CHAPTER 19

Since the telephone wires were on the same poles as the power lines, Owlsden had been cut off from outside communications simultaneously with its loss of light and heat, and it was not possible for them to ring up Constable Carrier and arrange to have him assume responsibility for the prisoners. Leo Franks donned skis and went down the slopes into town to rouse the policeman from his bed and to arrange for a couple of deputies to make the return trip up on the ski lift.

All of the cultists except Michael Harrison were herded into the library where Mason Keene and Alton Harle kept a watch over them with two loaded shotguns. Katherine thought that, from the expressions on their faces, it was clear that neither Keene nor Harle would hesitate in pulling the trigger if that was their last recourse to keep the mob in line. Michael was taken to the dining room downstairs, where the other fireplace was in operation, and he was placed in a chair against the wall where Alex could tram a rifle squarely on his chest.
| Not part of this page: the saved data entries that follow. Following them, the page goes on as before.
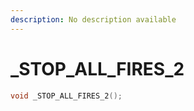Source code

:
 ```yaml
---
description: No description available 
---
```


# _STOP_ALL_FIRES_2

```cpp
void _STOP_ALL_FIRES_2();
```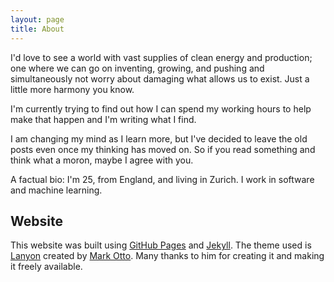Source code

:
 ```yaml
---
layout: page
title: About
---
```

I'd love to see a world with vast supplies of clean energy and production; one where we can go on inventing, growing, and pushing and simultaneously not worry about damaging what allows us to exist. Just a little more harmony you know.

I'm currently trying to find out how I can spend my working hours to help make that happen and I'm writing what I find.

I am changing my mind as I learn more, but I've decided to leave the old posts even once my thinking has moved on. So if you read something and think what a moron, maybe I agree with you.

A factual bio: I'm 25, from England, and living in Zurich. I work in software and machine learning. 

## Website

This website was built using [GitHub Pages](https://pages.github.com) and [Jekyll](http://jekyllrb.com). The theme used is [Lanyon](http://lanyon.getpoole.com) created by [Mark Otto](https://twitter.com/mdo). Many thanks to him for creating it and making it freely available.

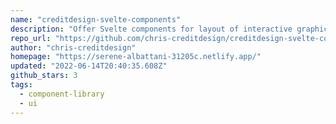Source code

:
 ```yaml
---
name: "creditdesign-svelte-components"
description: "Offer Svelte components for layout of interactive graphics."
repo_url: "https://github.com/chris-creditdesign/creditdesign-svelte-components"
author: "chris-creditdesign"
homepage: "https://serene-albattani-31205c.netlify.app/"
updated: "2022-06-14T20:40:35.608Z"
github_stars: 3
tags: 
  - component-library
  - ui
---
```

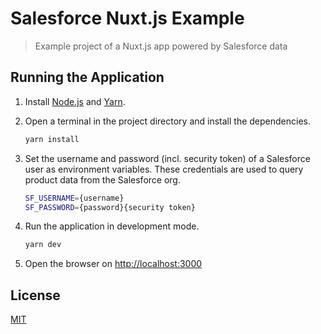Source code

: # Salesforce Nuxt.js Example

> Example project of a Nuxt.js app powered by Salesforce data

## Running the Application

1. Install [Node.js](https://nodejs.org/) and [Yarn](https://yarnpkg.com/).
2. Open a terminal in the project directory and install the dependencies.

   ```bash
   yarn install
   ```

3. Set the username and password (incl. security token) of a Salesforce user as environment variables. These credentials are used to query product data from the Salesforce org.

   ```bash
   SF_USERNAME={username}
   SF_PASSWORD={password}{security token}
   ```

4. Run the application in development mode.

   ```bash
   yarn dev
   ```

5. Open the browser on <http://localhost:3000>

## License

[MIT](https://opensource.org/licenses/MIT)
“Is that necessary?” Lydia asked.

“Yes,” Alex said. The tone of his voice brooked no debate, but she was not the sort of woman to be easily dissuaded.

She said, “But he doesn't even seem to be aware of us.”

“It could be an act,” Alex said.

Lydia said, “You can see that it is no act. It's genuine enough. That poor boy is no longer with us.”

By heating the milk at the fireplace, Patricia Keene had made hot chocolate for those who wanted it. Katherine held a mug of it now and sipped cautiously at the steamy liquid, slowly thawing out as it ran down her throat and warmed her stomach.

“How do you feel?” Lydia asked her.

“Better,” she said.

“What an ordeal!”

“Less than it might have been if Alex hadn't chanced along.”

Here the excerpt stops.